WHAT YOU NEED TO DO:
Beginning with the first line of the data below, reproduce every line unchanged, ending with the line that holds "Specifically, we assemble".

RECORDS FOR PROCESSING START

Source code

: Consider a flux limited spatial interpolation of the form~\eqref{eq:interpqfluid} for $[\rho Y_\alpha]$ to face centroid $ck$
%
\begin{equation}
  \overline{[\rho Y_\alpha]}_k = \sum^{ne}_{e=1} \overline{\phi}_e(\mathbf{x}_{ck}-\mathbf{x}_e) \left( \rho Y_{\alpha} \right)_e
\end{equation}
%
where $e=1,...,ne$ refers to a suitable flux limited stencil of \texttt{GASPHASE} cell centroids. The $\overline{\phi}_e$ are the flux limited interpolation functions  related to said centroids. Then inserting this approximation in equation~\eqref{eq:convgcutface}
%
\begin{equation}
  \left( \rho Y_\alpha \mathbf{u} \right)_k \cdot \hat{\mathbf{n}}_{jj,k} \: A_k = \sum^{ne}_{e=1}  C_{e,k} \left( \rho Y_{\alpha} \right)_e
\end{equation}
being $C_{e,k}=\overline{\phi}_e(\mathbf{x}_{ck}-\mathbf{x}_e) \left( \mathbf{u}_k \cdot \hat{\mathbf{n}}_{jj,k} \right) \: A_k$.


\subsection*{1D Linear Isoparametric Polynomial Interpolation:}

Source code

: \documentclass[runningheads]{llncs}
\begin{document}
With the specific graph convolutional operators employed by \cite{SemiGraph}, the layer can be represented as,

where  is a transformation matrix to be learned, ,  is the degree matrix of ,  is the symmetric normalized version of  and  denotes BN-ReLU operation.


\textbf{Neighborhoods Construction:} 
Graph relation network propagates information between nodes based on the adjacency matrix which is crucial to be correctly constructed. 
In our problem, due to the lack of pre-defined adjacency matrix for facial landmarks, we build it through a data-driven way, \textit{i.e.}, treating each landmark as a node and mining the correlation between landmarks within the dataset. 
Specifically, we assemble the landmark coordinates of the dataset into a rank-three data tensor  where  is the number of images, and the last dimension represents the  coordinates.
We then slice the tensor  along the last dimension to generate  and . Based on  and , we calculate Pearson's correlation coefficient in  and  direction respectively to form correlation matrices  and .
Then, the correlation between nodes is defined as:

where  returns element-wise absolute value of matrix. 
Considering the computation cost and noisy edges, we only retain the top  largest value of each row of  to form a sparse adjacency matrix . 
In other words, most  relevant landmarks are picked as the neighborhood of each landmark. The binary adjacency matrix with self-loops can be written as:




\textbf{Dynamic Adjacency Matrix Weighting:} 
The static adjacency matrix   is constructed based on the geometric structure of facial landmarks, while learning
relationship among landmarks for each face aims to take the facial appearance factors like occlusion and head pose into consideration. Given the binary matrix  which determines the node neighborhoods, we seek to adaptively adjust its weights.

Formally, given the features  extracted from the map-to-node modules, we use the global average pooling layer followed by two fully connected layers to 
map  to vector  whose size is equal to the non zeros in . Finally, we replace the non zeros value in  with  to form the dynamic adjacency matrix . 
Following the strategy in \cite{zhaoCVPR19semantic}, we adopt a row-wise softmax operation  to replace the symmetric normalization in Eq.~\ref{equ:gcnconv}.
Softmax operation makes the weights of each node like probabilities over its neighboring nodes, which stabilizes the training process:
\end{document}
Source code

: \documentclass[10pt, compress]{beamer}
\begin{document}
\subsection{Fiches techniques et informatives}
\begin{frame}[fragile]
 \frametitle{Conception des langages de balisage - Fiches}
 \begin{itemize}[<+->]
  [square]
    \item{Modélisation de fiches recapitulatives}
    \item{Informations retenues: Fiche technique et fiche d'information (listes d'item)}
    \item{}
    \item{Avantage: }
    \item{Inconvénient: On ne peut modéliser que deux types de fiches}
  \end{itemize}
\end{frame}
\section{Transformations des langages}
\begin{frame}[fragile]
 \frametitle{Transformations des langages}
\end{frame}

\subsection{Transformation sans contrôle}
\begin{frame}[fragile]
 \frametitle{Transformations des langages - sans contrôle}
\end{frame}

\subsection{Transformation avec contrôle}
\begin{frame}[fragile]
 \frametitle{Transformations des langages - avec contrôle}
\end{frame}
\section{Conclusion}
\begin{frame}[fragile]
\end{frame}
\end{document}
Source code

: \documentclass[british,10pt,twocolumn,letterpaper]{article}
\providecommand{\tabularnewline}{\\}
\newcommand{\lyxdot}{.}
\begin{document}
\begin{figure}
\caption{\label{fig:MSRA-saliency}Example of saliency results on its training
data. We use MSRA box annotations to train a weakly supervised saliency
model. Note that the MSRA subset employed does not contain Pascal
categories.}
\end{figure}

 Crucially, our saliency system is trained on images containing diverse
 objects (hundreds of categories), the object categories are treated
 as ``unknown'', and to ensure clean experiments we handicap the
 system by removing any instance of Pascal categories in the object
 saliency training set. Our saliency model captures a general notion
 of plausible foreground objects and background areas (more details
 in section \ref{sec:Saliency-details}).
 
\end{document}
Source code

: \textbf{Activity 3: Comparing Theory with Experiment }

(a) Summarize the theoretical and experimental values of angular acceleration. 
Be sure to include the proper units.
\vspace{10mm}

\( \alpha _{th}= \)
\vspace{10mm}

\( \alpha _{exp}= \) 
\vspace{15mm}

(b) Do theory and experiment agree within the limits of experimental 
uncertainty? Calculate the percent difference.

RECORDS FOR PROCESSING END

RESULT OF THE TASK:
Source code

: Consider a flux limited spatial interpolation of the form~\eqref{eq:interpqfluid} for $[\rho Y_\alpha]$ to face centroid $ck$
%
\begin{equation}
  \overline{[\rho Y_\alpha]}_k = \sum^{ne}_{e=1} \overline{\phi}_e(\mathbf{x}_{ck}-\mathbf{x}_e) \left( \rho Y_{\alpha} \right)_e
\end{equation}
%
where $e=1,...,ne$ refers to a suitable flux limited stencil of \texttt{GASPHASE} cell centroids. The $\overline{\phi}_e$ are the flux limited interpolation functions  related to said centroids. Then inserting this approximation in equation~\eqref{eq:convgcutface}
%
\begin{equation}
  \left( \rho Y_\alpha \mathbf{u} \right)_k \cdot \hat{\mathbf{n}}_{jj,k} \: A_k = \sum^{ne}_{e=1}  C_{e,k} \left( \rho Y_{\alpha} \right)_e
\end{equation}
being $C_{e,k}=\overline{\phi}_e(\mathbf{x}_{ck}-\mathbf{x}_e) \left( \mathbf{u}_k \cdot \hat{\mathbf{n}}_{jj,k} \right) \: A_k$.


\subsection*{1D Linear Isoparametric Polynomial Interpolation:}

Source code

: \documentclass[runningheads]{llncs}
\begin{document}
With the specific graph convolutional operators employed by \cite{SemiGraph}, the layer can be represented as,

where  is a transformation matrix to be learned, ,  is the degree matrix of ,  is the symmetric normalized version of  and  denotes BN-ReLU operation.


\textbf{Neighborhoods Construction:} 
Graph relation network propagates information between nodes based on the adjacency matrix which is crucial to be correctly constructed. 
In our problem, due to the lack of pre-defined adjacency matrix for facial landmarks, we build it through a data-driven way, \textit{i.e.}, treating each landmark as a node and mining the correlation between landmarks within the dataset. 
Specifically, we assemble the landmark coordinates of the dataset into a rank-three data tensor  where  is the number of images, and the last dimension represents the  coordinates.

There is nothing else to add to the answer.